Your instructions
Each entry, in full: copy it out exactly.
══ Data
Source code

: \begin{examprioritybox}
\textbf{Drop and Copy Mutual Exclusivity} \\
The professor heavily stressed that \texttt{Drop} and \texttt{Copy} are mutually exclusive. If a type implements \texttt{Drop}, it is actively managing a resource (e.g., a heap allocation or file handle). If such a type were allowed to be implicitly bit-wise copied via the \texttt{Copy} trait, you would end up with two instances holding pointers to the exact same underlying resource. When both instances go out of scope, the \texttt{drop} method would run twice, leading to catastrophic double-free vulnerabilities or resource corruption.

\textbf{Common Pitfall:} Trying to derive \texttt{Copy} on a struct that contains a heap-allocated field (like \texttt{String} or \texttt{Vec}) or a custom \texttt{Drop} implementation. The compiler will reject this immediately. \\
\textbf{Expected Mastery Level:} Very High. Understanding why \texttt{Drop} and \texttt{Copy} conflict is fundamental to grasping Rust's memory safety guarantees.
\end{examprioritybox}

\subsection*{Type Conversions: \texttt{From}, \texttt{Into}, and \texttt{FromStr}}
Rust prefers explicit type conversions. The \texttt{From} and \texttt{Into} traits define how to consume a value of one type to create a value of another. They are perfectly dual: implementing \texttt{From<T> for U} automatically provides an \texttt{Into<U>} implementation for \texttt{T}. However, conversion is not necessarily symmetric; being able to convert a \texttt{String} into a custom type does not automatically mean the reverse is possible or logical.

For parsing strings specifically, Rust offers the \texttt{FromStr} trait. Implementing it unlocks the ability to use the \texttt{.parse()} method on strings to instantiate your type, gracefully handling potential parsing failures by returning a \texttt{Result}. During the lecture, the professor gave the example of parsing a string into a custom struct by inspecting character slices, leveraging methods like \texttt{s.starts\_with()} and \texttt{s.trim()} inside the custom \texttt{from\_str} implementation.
════
Solution for this task
Source code

: \begin{examprioritybox}
\textbf{Drop and Copy Mutual Exclusivity} \\
The professor heavily stressed that \texttt{Drop} and \texttt{Copy} are mutually exclusive. If a type implements \texttt{Drop}, it is actively managing a resource (e.g., a heap allocation or file handle). If such a type were allowed to be implicitly bit-wise copied via the \texttt{Copy} trait, you would end up with two instances holding pointers to the exact same underlying resource. When both instances go out of scope, the \texttt{drop} method would run twice, leading to catastrophic double-free vulnerabilities or resource corruption.

\textbf{Common Pitfall:} Trying to derive \texttt{Copy} on a struct that contains a heap-allocated field (like \texttt{String} or \texttt{Vec}) or a custom \texttt{Drop} implementation. The compiler will reject this immediately. \\
\textbf{Expected Mastery Level:} Very High. Understanding why \texttt{Drop} and \texttt{Copy} conflict is fundamental to grasping Rust's memory safety guarantees.
\end{examprioritybox}

\subsection*{Type Conversions: \texttt{From}, \texttt{Into}, and \texttt{FromStr}}
Rust prefers explicit type conversions. The \texttt{From} and \texttt{Into} traits define how to consume a value of one type to create a value of another. They are perfectly dual: implementing \texttt{From<T> for U} automatically provides an \texttt{Into<U>} implementation for \texttt{T}. However, conversion is not necessarily symmetric; being able to convert a \texttt{String} into a custom type does not automatically mean the reverse is possible or logical.

For parsing strings specifically, Rust offers the \texttt{FromStr} trait. Implementing it unlocks the ability to use the \texttt{.parse()} method on strings to instantiate your type, gracefully handling potential parsing failures by returning a \texttt{Result}. During the lecture, the professor gave the example of parsing a string into a custom struct by inspecting character slices, leveraging methods like \texttt{s.starts\_with()} and \texttt{s.trim()} inside the custom \texttt{from\_str} implementation.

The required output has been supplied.